INSTRUCTIONS FOR THE TASK | Each line of the data that includes "requests" must be copied.

EXERCISE INPUT |
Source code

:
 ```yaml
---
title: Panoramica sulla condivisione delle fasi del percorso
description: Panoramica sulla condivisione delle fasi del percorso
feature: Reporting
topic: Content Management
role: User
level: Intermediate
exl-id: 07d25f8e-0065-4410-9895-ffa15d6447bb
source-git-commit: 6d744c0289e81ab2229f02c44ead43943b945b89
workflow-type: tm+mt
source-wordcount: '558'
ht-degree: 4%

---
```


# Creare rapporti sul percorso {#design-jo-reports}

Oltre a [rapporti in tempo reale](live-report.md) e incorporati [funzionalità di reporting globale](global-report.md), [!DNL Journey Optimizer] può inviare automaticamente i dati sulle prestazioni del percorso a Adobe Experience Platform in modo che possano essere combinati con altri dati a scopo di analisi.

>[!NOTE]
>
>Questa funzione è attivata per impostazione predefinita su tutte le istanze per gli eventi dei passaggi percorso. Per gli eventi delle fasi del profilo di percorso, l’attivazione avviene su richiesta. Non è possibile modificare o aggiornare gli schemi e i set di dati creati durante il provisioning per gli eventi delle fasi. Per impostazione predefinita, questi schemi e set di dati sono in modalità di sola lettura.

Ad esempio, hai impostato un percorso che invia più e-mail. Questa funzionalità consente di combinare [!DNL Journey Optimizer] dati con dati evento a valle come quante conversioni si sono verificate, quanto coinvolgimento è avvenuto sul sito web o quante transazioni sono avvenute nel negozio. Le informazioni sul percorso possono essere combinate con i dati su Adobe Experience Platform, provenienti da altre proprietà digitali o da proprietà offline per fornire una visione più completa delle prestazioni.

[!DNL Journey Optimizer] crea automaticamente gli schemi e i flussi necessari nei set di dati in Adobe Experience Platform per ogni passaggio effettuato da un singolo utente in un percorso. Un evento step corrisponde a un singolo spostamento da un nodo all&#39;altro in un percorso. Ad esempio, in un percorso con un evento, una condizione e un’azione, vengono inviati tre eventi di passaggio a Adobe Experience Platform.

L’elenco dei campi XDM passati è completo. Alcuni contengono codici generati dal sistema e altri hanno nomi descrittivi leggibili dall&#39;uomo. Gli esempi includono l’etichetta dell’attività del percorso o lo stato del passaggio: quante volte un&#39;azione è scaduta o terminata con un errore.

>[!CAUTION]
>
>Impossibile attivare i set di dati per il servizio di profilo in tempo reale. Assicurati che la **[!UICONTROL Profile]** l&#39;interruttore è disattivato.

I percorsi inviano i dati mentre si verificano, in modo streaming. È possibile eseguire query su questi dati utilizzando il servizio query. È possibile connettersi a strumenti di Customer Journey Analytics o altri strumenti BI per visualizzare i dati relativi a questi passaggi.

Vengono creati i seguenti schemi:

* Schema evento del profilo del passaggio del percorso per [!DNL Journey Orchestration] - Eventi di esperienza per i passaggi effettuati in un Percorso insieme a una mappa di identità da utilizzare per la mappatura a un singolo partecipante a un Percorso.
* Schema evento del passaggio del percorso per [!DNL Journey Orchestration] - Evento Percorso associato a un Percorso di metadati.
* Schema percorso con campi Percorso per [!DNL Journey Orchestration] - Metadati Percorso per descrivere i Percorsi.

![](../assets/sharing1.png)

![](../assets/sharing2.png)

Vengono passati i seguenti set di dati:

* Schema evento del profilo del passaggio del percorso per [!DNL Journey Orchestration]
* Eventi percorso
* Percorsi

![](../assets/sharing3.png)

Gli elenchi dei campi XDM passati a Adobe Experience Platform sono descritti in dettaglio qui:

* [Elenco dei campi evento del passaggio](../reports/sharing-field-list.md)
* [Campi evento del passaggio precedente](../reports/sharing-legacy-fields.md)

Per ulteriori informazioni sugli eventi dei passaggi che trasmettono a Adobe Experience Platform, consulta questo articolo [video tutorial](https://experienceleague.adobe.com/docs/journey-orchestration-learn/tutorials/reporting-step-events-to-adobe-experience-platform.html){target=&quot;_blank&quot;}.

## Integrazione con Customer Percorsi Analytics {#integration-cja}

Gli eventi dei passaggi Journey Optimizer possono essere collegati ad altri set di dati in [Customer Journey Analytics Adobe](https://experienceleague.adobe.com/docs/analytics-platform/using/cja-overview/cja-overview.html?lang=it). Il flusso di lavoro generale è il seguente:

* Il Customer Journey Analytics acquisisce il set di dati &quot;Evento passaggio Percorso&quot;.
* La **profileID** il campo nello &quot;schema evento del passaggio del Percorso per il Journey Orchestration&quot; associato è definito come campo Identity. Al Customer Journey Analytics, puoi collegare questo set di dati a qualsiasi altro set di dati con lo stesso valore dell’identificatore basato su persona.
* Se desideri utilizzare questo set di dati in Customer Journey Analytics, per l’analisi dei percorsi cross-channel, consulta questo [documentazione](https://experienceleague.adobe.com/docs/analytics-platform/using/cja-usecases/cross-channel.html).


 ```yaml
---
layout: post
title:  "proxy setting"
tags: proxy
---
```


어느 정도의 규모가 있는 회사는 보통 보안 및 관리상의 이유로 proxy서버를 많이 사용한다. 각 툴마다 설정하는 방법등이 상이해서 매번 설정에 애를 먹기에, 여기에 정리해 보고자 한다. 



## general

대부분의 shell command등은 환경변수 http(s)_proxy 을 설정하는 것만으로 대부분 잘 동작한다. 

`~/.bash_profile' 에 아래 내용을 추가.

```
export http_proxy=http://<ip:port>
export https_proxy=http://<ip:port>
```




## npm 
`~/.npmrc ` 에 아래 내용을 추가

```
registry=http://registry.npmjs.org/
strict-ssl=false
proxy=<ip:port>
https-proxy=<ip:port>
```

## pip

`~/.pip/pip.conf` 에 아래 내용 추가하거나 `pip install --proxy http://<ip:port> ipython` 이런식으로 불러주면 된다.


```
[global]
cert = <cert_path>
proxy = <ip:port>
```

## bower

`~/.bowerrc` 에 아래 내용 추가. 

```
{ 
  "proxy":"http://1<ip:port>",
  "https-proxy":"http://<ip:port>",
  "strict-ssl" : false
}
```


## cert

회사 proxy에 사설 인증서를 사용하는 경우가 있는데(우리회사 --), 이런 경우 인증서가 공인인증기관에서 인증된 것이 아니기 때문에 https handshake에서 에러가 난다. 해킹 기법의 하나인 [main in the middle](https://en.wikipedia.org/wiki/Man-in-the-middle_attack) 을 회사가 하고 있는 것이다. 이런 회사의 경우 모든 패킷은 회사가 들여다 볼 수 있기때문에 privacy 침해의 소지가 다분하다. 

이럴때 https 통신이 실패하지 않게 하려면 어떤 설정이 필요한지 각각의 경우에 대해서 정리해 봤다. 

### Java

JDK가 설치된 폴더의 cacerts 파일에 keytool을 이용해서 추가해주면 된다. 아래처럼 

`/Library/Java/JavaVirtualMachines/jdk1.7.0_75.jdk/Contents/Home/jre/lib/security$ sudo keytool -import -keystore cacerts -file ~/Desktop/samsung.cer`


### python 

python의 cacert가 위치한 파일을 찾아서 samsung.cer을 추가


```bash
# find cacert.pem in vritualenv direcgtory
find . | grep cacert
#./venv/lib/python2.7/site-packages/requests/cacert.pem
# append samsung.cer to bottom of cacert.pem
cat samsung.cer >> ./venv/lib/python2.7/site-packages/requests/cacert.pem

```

EXERCISE RESULT |
#./venv/lib/python2.7/site-packages/requests/cacert.pem
cat samsung.cer >> ./venv/lib/python2.7/site-packages/requests/cacert.pem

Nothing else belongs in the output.